__Exercise__
Retype each of the records below exactly, leaving the pictures out.

__Input for this task__
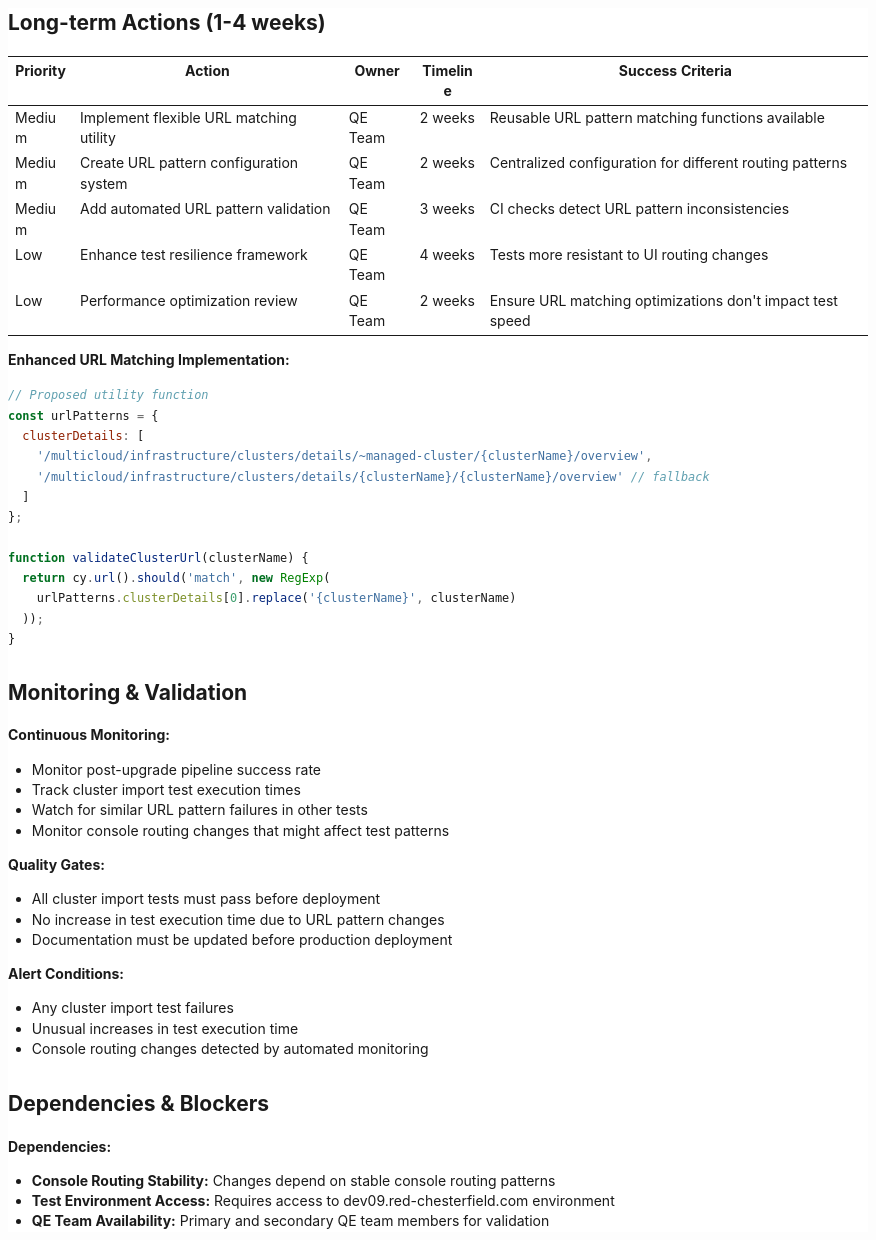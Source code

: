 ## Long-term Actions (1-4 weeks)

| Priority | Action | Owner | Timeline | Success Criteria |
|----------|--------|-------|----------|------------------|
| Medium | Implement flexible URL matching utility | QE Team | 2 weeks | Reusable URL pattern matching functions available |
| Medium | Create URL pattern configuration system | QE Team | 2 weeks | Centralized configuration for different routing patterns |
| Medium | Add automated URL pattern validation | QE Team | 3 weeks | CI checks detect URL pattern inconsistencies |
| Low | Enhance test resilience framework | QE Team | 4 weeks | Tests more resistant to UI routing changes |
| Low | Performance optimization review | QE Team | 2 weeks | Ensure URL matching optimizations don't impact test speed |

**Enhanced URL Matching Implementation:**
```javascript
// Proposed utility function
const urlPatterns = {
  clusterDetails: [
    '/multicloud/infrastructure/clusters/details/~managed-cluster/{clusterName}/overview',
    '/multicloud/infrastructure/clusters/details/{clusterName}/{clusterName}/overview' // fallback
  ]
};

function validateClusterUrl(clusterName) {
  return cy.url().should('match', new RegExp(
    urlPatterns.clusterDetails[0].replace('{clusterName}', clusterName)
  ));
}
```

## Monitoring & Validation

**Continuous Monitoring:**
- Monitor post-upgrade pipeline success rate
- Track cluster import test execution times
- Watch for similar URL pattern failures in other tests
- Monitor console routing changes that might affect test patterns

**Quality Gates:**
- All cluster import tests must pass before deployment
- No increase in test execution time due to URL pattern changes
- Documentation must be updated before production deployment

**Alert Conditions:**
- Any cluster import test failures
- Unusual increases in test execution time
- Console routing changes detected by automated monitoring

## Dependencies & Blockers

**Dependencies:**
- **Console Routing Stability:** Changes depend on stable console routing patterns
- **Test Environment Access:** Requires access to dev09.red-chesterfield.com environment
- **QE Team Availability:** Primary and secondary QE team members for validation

__Completed exercise__
Source code

: ## Long-term Actions (1-4 weeks)

| Priority | Action | Owner | Timeline | Success Criteria |
|----------|--------|-------|----------|------------------|
| Medium | Implement flexible URL matching utility | QE Team | 2 weeks | Reusable URL pattern matching functions available |
| Medium | Create URL pattern configuration system | QE Team | 2 weeks | Centralized configuration for different routing patterns |
| Medium | Add automated URL pattern validation | QE Team | 3 weeks | CI checks detect URL pattern inconsistencies |
| Low | Enhance test resilience framework | QE Team | 4 weeks | Tests more resistant to UI routing changes |
| Low | Performance optimization review | QE Team | 2 weeks | Ensure URL matching optimizations don't impact test speed |

**Enhanced URL Matching Implementation:**
```javascript
// Proposed utility function
const urlPatterns = {
  clusterDetails: [
    '/multicloud/infrastructure/clusters/details/~managed-cluster/{clusterName}/overview',
    '/multicloud/infrastructure/clusters/details/{clusterName}/{clusterName}/overview' // fallback
  ]
};

function validateClusterUrl(clusterName) {
  return cy.url().should('match', new RegExp(
    urlPatterns.clusterDetails[0].replace('{clusterName}', clusterName)
  ));
}
```

## Monitoring & Validation

**Continuous Monitoring:**
- Monitor post-upgrade pipeline success rate
- Track cluster import test execution times
- Watch for similar URL pattern failures in other tests
- Monitor console routing changes that might affect test patterns

**Quality Gates:**
- All cluster import tests must pass before deployment
- No increase in test execution time due to URL pattern changes
- Documentation must be updated before production deployment

**Alert Conditions:**
- Any cluster import test failures
- Unusual increases in test execution time
- Console routing changes detected by automated monitoring

## Dependencies & Blockers

**Dependencies:**
- **Console Routing Stability:** Changes depend on stable console routing patterns
- **Test Environment Access:** Requires access to dev09.red-chesterfield.com environment
- **QE Team Availability:** Primary and secondary QE team members for validation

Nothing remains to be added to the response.